DATA =>
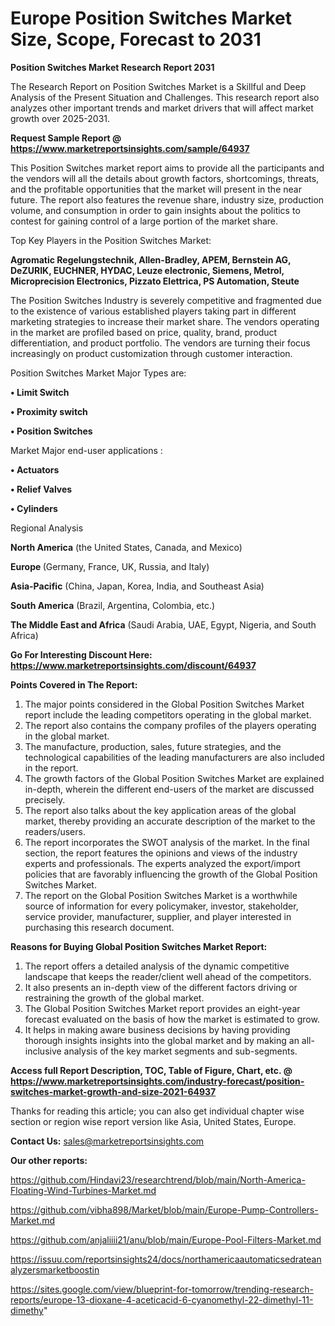 # Europe Position Switches Market Size, Scope, Forecast to 2031

<strong>Position Switches Market Research Report 2031</strong>

The Research Report on Position Switches Market is a Skillful and Deep Analysis of the Present Situation and Challenges. This research report also analyzes other important trends and market drivers that will affect market growth over 2025-2031.

<strong>Request Sample Report @ <a href=https://www.marketreportsinsights.com/sample/64937>https://www.marketreportsinsights.com/sample/64937</a></strong>

This Position Switches market report aims to provide all the participants and the vendors will all the details about growth factors, shortcomings, threats, and the profitable opportunities that the market will present in the near future. The report also features the revenue share, industry size, production volume, and consumption in order to gain insights about the politics to contest for gaining control of a large portion of the market share.

Top Key Players in the Position Switches Market:

<strong>Agromatic Regelungstechnik, Allen-Bradley, APEM, Bernstein AG, DeZURIK, EUCHNER, HYDAC, Leuze electronic, Siemens, Metrol, Microprecision Electronics, Pizzato Elettrica, PS Automation, Steute</strong>

The Position Switches Industry is severely competitive and fragmented due to the existence of various established players taking part in different marketing strategies to increase their market share. The vendors operating in the market are profiled based on price, quality, brand, product differentiation, and product portfolio. The vendors are turning their focus increasingly on product customization through customer interaction.

Position Switches Market Major Types are:

<strong>• Limit Switch

• Proximity switch

• Position Switches</strong>

Market Major end-user applications :

<strong>• Actuators

• Relief Valves

• Cylinders</strong>

Regional Analysis

</u><strong><b>North America</b></strong> (the United States, Canada, and Mexico)

<strong><b>Europe </b></strong>(Germany, France, UK, Russia, and Italy)

<strong><b>Asia-Pacific</b></strong> (China, Japan, Korea, India, and Southeast Asia)

<strong><b>South America</b></strong> (Brazil, Argentina, Colombia, etc.)

<strong><b>The Middle East and Africa</b></strong> (Saudi Arabia, UAE, Egypt, Nigeria, and South Africa)

<strong>Go For Interesting Discount Here: <a href=https://www.marketreportsinsights.com/discount/64937>https://www.marketreportsinsights.com/discount/64937</a></strong>

<strong>Points Covered in The Report:</strong>
<ol>
  <li>The major points considered in the Global Position Switches Market report include the leading competitors operating in the global market.</li>
  <li>The report also contains the company profiles of the players operating in the global market.</li>
  <li>The manufacture, production, sales, future strategies, and the technological capabilities of the leading manufacturers are also included in the report.</li>
  <li>The growth factors of the Global Position Switches Market are explained in-depth, wherein the different end-users of the market are discussed precisely.</li>
  <li>The report also talks about the key application areas of the global market, thereby providing an accurate description of the market to the readers/users.</li>
  <li>The report incorporates the SWOT analysis of the market. In the final section, the report features the opinions and views of the industry experts and professionals. The experts analyzed the export/import policies that are favorably influencing the growth of the Global Position Switches Market.</li>
  <li>The report on the Global Position Switches Market is a worthwhile source of information for every policymaker, investor, stakeholder, service provider, manufacturer, supplier, and player interested in purchasing this research document.</li>
</ol>
<strong>Reasons for Buying Global Position Switches Market Report:</strong>

<ol>
  <li>The report offers a detailed analysis of the dynamic competitive landscape that keeps the reader/client well ahead of the competitors.</li>
  <li>It also presents an in-depth view of the different factors driving or restraining the growth of the global market.</li>
  <li>The Global Position Switches Market report provides an eight-year forecast evaluated on the basis of how the market is estimated to grow.</li>
  <li>It helps in making aware business decisions by having providing thorough insights insights into the global market and by making an all-inclusive analysis of the key market segments and sub-segments.</li>
</ol>
<strong>Access full Report Description, TOC, Table of Figure, Chart, etc. @ <a href=https://www.marketreportsinsights.com/industry-forecast/position-switches-market-growth-and-size-2021-64937>https://www.marketreportsinsights.com/industry-forecast/position-switches-market-growth-and-size-2021-64937</a></strong>


Thanks for reading this article; you can also get individual chapter wise section or region wise report version like Asia, United States, Europe.

<strong>Contact Us:</strong>
sales@marketreportsinsights.com

<strong>Our other reports:</strong>

<a href=https://github.com/Hindavi23/researchtrend/blob/main/North-America-Floating-Wind-Turbines-Market.md>https://github.com/Hindavi23/researchtrend/blob/main/North-America-Floating-Wind-Turbines-Market.md</a>

<a href=https://github.com/vibha898/Market/blob/main/Europe-Pump-Controllers-Market.md>https://github.com/vibha898/Market/blob/main/Europe-Pump-Controllers-Market.md</a>

<a href=https://github.com/anjaliiii21/anu/blob/main/Europe-Pool-Filters-Market.md>https://github.com/anjaliiii21/anu/blob/main/Europe-Pool-Filters-Market.md</a>

<a href=https://issuu.com/reportsinsights24/docs/northamericaautomaticsedrateanalyzersmarketboostin>https://issuu.com/reportsinsights24/docs/northamericaautomaticsedrateanalyzersmarketboostin</a>

<a href=https://sites.google.com/view/blueprint-for-tomorrow/trending-research-reports/europe-13-dioxane-4-aceticacid-6-cyanomethyl-22-dimethyl-11-dimethy>https://sites.google.com/view/blueprint-for-tomorrow/trending-research-reports/europe-13-dioxane-4-aceticacid-6-cyanomethyl-22-dimethyl-11-dimethy</a>"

WHAT THE TASK ASKS => Identify every line above that includes the word "also", and show those lines.

ANSWER SECTION =>
The Research Report on Position Switches Market is a Skillful and Deep Analysis of the Present Situation and Challenges. This research report also analyzes other important trends and market drivers that will affect market growth over 2025-2031.
This Position Switches market report aims to provide all the participants and the vendors will all the details about growth factors, shortcomings, threats, and the profitable opportunities that the market will present in the near future. The report also features the revenue share, industry size, production volume, and consumption in order to gain insights about the politics to contest for gaining control of a large portion of the market share.
  <li>The report also contains the company profiles of the players operating in the global market.</li>
  <li>The manufacture, production, sales, future strategies, and the technological capabilities of the leading manufacturers are also included in the report.</li>
  <li>The report also talks about the key application areas of the global market, thereby providing an accurate description of the market to the readers/users.</li>
  <li>It also presents an in-depth view of the different factors driving or restraining the growth of the global market.</li>
Thanks for reading this article; you can also get individual chapter wise section or region wise report version like Asia, United States, Europe.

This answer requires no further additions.